The Major lets out a long sigh at the conclusion of the call, then picks up her shot glass and drains it, throwing her drink back all at once. The ice in it has long melted, so it does not clatter against her teeth, and she swallows, her face turned upward to the dim light. Then she pays for their drinks, slides off her barstool, and starts to leave, even as Batou is finishing his own drink. He pauses to slide an extra tip to the bartender for putting up with them the whole evening, and then catches up with her in the street. 

“Going home?” Batou asks her, as he climbs in the passenger seat of the car. 

“I don’t know,” she says, making a show of adjusting the rear-view mirror. More displacement activity.

“Is there anything I can do for you now?” Batou asks her, and she turns to look at him, her face soft, sad, lost. 

“Could you come and stay with me today?” she asks him silently, unable to say it with her throat and mouth. “I don’t know if I can be alone right now.”

“Always,” Batou murmurs, answering her in kind. 

—

4:17 AM, Niihama City, Hyogo Prefecture Standard Time, GMT+9

The Major is on top of Batou the moment they get in the doorway, and he pushes her back against her armored door, careful not to trip the security as she kisses him softly, desperately, her lips still tasting of the whisky she drank. He lets his hands slide down her back, around her waist, and reciprocates each kiss hungrily, eagerly. He traces the line of her jaw and the curve of her neck with his lips, kissing her through the high roll neck of her sweater, and her fingers tangle in his hair as she guides his head, pushing lower and lower as he stoops to warm her synthetic skin with his breath, to nibble lightly at the undersides of her breasts with his teeth. 

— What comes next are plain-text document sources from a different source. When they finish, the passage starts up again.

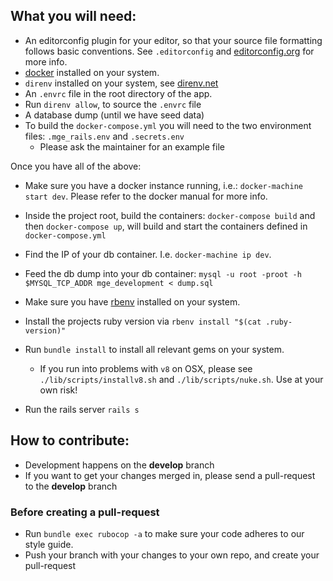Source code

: ## What you will need:

- An editorconfig plugin for your editor, so that your source file formatting follows basic conventions. See `.editorconfig` and [editorconfig.org](editorconfig.org) for more info.
- [docker](https://www.docker.com) installed on your system.
- `direnv` installed on your system, see [direnv.net](http://direnv.net)
- An `.envrc` file in the root directory of the app.
- Run `direnv allow`, to source the `.envrc` file
- A database dump (until we have seed data)
- To build the `docker-compose.yml` you will need to the two environment files: `.mge_rails.env` and `.secrets.env`
  - Please ask the maintainer for an example file

Once you have all of the above:

- Make sure you have a docker instance running, i.e.: `docker-machine start dev`. Please refer to the docker manual for more info.

- Inside the project root, build the containers: `docker-compose build` and then `docker-compose up`, will build and start the containers defined in `docker-compose.yml`
- Find the IP of your db container. I.e. `docker-machine ip dev`.
- Feed the db dump into your db container: `mysql -u root -proot -h $MYSQL_TCP_ADDR mge_development < dump.sql`
- Make sure you have [rbenv](https://github.com/rbenv/rbenv) installed on your system.
- Install the projects ruby version via `rbenv install "$(cat .ruby-version)"`
- Run `bundle install` to install all relevant gems on your system.
  - If you run into problems with `v8` on OSX, please see `./lib/scripts/installv8.sh` and `./lib/scripts/nuke.sh`. Use at your own risk!
- Run the rails server `rails s`

## How to contribute:

- Development happens on the **develop** branch
- If you want to get your changes merged in, please send a pull-request to the **develop** branch

### Before creating a pull-request
- Run `bundle exec rubocop -a` to make sure your code adheres to our style guide.
- Push your branch with your changes to your own repo, and create your pull-request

This isn’t the first time they’ve done this. It’s not professional to sleep with your commanding officer, not especially if you’re second-in-command, but they’ve always found loopholes in which to act on their desire for each other. Like the time two years and some change ago when Section 9 was dissolved, and rank ceased to matter between them. They had fucked hungrily, bruisingly, joyously, in the few moments that they could. But this time is different, Batou senses, because there is no loophole this time round. It’s a fundamental breach in their unspoken agreement to stay professional while on the job, and he would suspect the reasons that led the Major to this decision, if he weren’t so tired and lonely and in need of comfort himself. So he does not question her desire, or her acting on those desires, in these molten minutes, and only chooses to lose himself in her, and to comfort her in return. 

He kisses his way down her hard, smooth belly as he drops to his knees before her, kisses his way up the fly of her jeans, and she shivers in anticipation as he unbuckles her belt. The cold metal button on her fly presses hard against his chin as he kisses her on the sensitive skin above her waistband and unzips her. The door groans softly behind her as her knees begin to go, and he’s tugging her jeans down, tucking his fingertips under the elastic waistband of her panties. 

She always smells so good to him — not the organic salty-sweet fragrance of an uncyberized woman’s cunt, no, but there is something to her, a unique milky scent that’s the smell of her synthetic skin, combined with the faint perfumes in the soaps and shampoo she uses, the lingering smell of fabric softener and laundry detergent on her clothes, and always, beneath that, a smoky hint of spent gunpowder and the faintly acrid tang of coolant. 

The Major lets out a soft, keening sound when Batou runs the tip of his tongue up the folds of her vulva, wetting her, finding the wetness in her, and she shivers, her head tilting back on her neck as he finds her clitoris with tongue and lips. He can’t see her moving, not from where he’s kneeling, but he can feel the shifts in her center of gravity as she tilts her hips forward to give him better access to her cunt. 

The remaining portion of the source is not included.